TorchServe slower (and lower GPU utilization) than Eager inference

[mspinaci]

While running a (rather) big model on GPU on high res images I can easily achieve 100% GPU utilization in Eager mode. Porting the same model to TorchServe (and removing all CPU pre/post processing) still fails to achieve it, and runtime is almost twice as much.

(I'm relatively new to Pytorch and just started with TorchServe, so this might well be a problem on my end and not a bug, if so I apologize in advance!)

Context

• torchserve version: 0.4.0
• torch-model-archiver version: 0.4.0
• torch version: 1.8.1+cu101
• torchvision version [if any]: 0.9.1+cu101 (not used?)
• java version: 11.0.11
• Operating System and version: Ubuntu 18.04.3 LTS (in a custom Docker container)

Your Environment

• Installed using source? [yes/no]: no
• Are you planning to deploy it using docker container? [yes/no]: yes
• Is it a CPU or GPU environment?: GPU
• Using a default/custom handler? [If possible upload/share custom handler/model]: Custom, see below
• What kind of model is it e.g. vision, text, audio?: vision
• Are you planning to use local models from model-store or public url being used e.g. from S3 bucket etc.? [If public url then provide link.]: local model
• Provide config.properties, logs [ts.log] and parameters used for model registration/update APIs: see below
• Link to your project [if any]:

Expected Behavior

I'll paste some code below of how I achieved the reported results in Eager mode and in TorchServe.

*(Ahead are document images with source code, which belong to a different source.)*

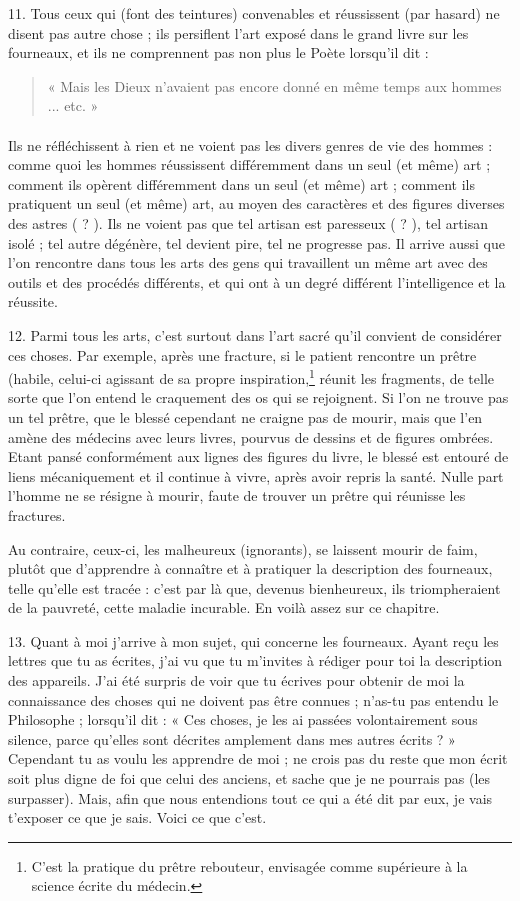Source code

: \documentclass[landscape, a4paper, 11pt, oneside, polutonikogreek, french]{article}
\begin{document}
11. Tous ceux qui (font des teintures) convenables et réussissent (par hasard) ne disent pas autre chose ; ils persiflent l'art exposé dans le grand livre sur les fourneaux, et ils ne comprennent pas non plus le Poète lorsqu'il dit :
\begin{quotation}
« Mais les Dieux n'avaient pas encore donné en même temps aux hommes ... etc. »
\end{quotation}
\paragraph{}
Ils ne réfléchissent à rien et ne voient pas les divers genres de vie des hommes : comme quoi les hommes réussissent différemment dans un seul (et même) art ; comment ils opèrent différemment dans un seul (et même) art ; comment ils pratiquent un seul (et même) art, au moyen des caractères et des figures diverses des astres ( ? ). Ils ne voient pas que tel artisan est paresseux ( ? ), tel artisan isolé ; tel autre dégénère, tel devient pire, tel ne progresse pas. Il arrive aussi que l'on rencontre dans tous les arts des gens qui travaillent un même art avec des outils et des procédés différents, et qui ont à un degré différent l'intelligence et la réussite.

12. Parmi tous les arts, c'est surtout dans l'art sacré qu'il convient de considérer ces choses. Par exemple, après une fracture, si le patient rencontre un prêtre (habile, celui-ci agissant de sa propre inspiration,\footnote{C'est la pratique du prêtre rebouteur, envisagée comme supérieure à la science écrite du médecin.} réunit les fragments, de telle sorte que l'on entend le craquement des os qui se rejoignent. Si l'on ne trouve pas un tel prêtre, que le blessé cependant ne craigne pas de mourir, mais que l'en amène des médecins avec leurs livres, pourvus de dessins et de figures ombrées. Etant pansé conformément aux lignes des figures du livre, le blessé est entouré de liens mécaniquement et il continue à vivre, après avoir repris la santé. Nulle part l'homme ne se résigne à mourir, faute de trouver un prêtre qui réunisse les fractures.

Au contraire, ceux-ci, les malheureux (ignorants), se laissent mourir de faim, plutôt que d'apprendre à connaître et à pratiquer la description des fourneaux, telle qu'elle est tracée : c'est par là que, devenus bienheureux, ils triompheraient de la pauvreté, cette maladie incurable. En voilà assez sur ce chapitre.

13. Quant à moi j'arrive à mon sujet, qui concerne les fourneaux. Ayant reçu les lettres que tu as écrites, j'ai vu que tu m'invites à rédiger pour toi la description des appareils. J'ai été surpris de voir que tu écrives pour obtenir de moi la connaissance des choses qui ne doivent pas être connues ; n'as-tu pas entendu le Philosophe ; lorsqu'il dit : « Ces choses, je les ai passées volontairement sous silence, parce qu'elles sont décrites amplement dans mes autres écrits ? » Cependant tu as voulu les apprendre de moi ; ne crois pas du reste que mon écrit soit plus digne de foi que celui des anciens, et sache que je ne pourrais pas (les surpasser). Mais, afin que nous entendions tout ce qui a été dit par eux, je vais t'exposer ce que je sais. Voici ce que c'est.
\end{document}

Unfortunately I cannot paste a replicable test because it's a large model, with a lot of code in it, and the code is non-public and proprietary for the company I work in...

So the assumption is I have a model.py file that contains an EncoderDecoder class (subclass of nn.Module). Its weights are saved in weights.pth. The inference code simply loads images from the images folder, rescales them to the high res format we use (about 8 megapixel), feeds to the model (using multiple CPU workers), and then some bounding box postprocessing is applied:

import os
import torch
import numpy as np
from tqdm import tqdm
from PIL import Image
from torch.utils.data import Dataset, DataLoader

from model import EncoderDecoder
from handler import torch_extract_boxes, resize_and_pad

class ImageDataset(Dataset):
    def __init__(self, path='images/',
                 extension='.jpg',
                 input_res=(3296, 2544)):
        self.filenames = [f for f in os.listdir(path) if f.endswith(extension)]
        self.path = path
        self.input_res = input_res

    def __len__(self):
        return len(self.filenames)

    def __getitem__(self, item):
        filename = self.filenames[item]
        image = Image.open(os.path.join(self.path, filename))
        return torch.from_numpy(resize_and_pad(image.convert('L'), self.input_res)[0][None])

def main(output_res=(824, 636)):
    dataset = ImageDataset()
    data_loader = DataLoader(dataset, num_workers=4, pin_memory=True)
    model = EncoderDecoder()
    model.eval()
    model.cuda(0)
    checkpoint = torch.load('weights.pth')
    model.load_state_dict(checkpoint)
    device = torch.device('cuda')

    with torch.no_grad():
        for image in tqdm(data_loader):
            preds = model(image.to(device))
            result = torch_extract_boxes(preds, output_res).cpu()[None].detach().numpy()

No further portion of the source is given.